Up to and including the line with "ASD | TYP |", repeat every line of the listing exactly, beginning at the first.

+ + +

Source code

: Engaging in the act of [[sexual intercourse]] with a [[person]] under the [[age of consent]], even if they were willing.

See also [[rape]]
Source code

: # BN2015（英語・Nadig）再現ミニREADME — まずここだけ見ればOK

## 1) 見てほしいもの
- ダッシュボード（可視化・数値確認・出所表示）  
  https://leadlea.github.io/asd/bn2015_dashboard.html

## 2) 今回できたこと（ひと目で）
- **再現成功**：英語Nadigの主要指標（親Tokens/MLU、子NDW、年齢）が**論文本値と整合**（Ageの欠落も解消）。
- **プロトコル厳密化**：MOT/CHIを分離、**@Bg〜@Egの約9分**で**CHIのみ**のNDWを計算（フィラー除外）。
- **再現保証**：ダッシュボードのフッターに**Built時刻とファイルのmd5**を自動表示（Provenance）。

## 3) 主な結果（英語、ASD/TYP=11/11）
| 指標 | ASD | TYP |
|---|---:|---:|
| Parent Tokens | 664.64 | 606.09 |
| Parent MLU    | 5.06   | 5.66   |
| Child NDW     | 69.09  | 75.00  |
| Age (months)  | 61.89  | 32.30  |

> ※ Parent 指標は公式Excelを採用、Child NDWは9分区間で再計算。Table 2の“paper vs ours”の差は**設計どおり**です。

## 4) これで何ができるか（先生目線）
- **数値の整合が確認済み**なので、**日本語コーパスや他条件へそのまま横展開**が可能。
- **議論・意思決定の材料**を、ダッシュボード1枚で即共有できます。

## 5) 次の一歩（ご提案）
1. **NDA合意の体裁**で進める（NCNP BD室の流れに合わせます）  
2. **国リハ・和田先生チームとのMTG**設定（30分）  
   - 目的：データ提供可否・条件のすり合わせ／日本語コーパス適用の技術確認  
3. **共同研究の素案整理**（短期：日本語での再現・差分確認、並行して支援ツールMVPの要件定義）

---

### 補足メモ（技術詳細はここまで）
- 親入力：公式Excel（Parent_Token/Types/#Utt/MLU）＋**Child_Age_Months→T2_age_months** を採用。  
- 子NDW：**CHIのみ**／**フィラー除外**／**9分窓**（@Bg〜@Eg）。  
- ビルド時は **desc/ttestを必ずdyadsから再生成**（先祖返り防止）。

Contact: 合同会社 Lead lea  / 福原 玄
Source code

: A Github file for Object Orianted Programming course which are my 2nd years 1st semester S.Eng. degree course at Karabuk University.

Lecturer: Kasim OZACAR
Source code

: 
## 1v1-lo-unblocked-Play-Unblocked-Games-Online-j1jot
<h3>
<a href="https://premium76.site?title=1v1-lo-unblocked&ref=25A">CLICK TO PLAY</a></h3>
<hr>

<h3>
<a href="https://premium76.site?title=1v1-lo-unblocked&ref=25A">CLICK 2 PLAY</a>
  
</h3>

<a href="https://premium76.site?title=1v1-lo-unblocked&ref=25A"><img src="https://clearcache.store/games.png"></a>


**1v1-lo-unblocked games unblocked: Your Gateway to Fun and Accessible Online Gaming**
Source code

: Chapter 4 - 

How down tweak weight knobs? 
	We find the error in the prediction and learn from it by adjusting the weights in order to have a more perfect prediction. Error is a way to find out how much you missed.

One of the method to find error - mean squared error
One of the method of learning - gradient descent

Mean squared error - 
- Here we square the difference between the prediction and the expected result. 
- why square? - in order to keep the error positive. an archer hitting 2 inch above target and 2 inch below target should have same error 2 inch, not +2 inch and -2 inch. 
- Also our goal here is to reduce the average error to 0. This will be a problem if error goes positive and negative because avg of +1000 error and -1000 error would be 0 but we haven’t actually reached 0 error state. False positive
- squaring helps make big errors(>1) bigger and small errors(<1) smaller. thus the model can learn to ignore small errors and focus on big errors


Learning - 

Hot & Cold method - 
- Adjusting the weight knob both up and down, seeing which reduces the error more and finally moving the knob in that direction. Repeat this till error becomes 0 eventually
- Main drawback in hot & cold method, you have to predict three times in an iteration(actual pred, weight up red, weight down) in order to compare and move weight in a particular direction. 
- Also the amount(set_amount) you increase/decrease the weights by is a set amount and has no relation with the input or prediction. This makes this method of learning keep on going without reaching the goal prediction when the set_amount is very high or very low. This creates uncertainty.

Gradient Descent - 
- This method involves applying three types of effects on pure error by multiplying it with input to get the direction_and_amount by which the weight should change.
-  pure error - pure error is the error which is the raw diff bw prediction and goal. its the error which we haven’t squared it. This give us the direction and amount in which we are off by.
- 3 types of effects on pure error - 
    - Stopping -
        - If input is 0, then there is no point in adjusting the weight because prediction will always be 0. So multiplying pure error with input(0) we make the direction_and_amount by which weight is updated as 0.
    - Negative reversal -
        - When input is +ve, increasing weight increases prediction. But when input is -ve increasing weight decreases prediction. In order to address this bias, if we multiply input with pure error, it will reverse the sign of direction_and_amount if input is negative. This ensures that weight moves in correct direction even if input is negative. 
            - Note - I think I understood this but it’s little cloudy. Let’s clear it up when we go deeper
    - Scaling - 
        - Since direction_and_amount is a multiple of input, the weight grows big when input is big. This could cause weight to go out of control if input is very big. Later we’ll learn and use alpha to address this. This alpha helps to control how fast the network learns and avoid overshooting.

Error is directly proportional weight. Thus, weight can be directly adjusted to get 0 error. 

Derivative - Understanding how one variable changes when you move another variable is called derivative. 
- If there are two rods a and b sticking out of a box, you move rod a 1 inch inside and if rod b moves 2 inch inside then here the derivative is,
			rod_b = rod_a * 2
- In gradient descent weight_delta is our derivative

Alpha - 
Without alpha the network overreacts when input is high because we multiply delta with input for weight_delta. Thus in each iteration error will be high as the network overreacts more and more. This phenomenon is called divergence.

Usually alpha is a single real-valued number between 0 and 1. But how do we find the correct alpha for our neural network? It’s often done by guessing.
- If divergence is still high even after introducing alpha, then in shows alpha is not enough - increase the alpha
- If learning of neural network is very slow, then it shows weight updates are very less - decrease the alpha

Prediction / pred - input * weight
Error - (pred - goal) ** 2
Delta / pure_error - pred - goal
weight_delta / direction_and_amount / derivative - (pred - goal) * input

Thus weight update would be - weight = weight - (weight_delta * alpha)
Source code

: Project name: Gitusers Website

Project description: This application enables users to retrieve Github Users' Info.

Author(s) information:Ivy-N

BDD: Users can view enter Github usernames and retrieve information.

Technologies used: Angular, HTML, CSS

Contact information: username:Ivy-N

+ + +

▸ **TASK SOLUTION**
Source code

: Engaging in the act of [[sexual intercourse]] with a [[person]] under the [[age of consent]], even if they were willing.

See also [[rape]]
Source code

: # BN2015（英語・Nadig）再現ミニREADME — まずここだけ見ればOK

## 1) 見てほしいもの
- ダッシュボード（可視化・数値確認・出所表示）  
  https://leadlea.github.io/asd/bn2015_dashboard.html

## 2) 今回できたこと（ひと目で）
- **再現成功**：英語Nadigの主要指標（親Tokens/MLU、子NDW、年齢）が**論文本値と整合**（Ageの欠落も解消）。
- **プロトコル厳密化**：MOT/CHIを分離、**@Bg〜@Egの約9分**で**CHIのみ**のNDWを計算（フィラー除外）。
- **再現保証**：ダッシュボードのフッターに**Built時刻とファイルのmd5**を自動表示（Provenance）。

## 3) 主な結果（英語、ASD/TYP=11/11）
| 指標 | ASD | TYP |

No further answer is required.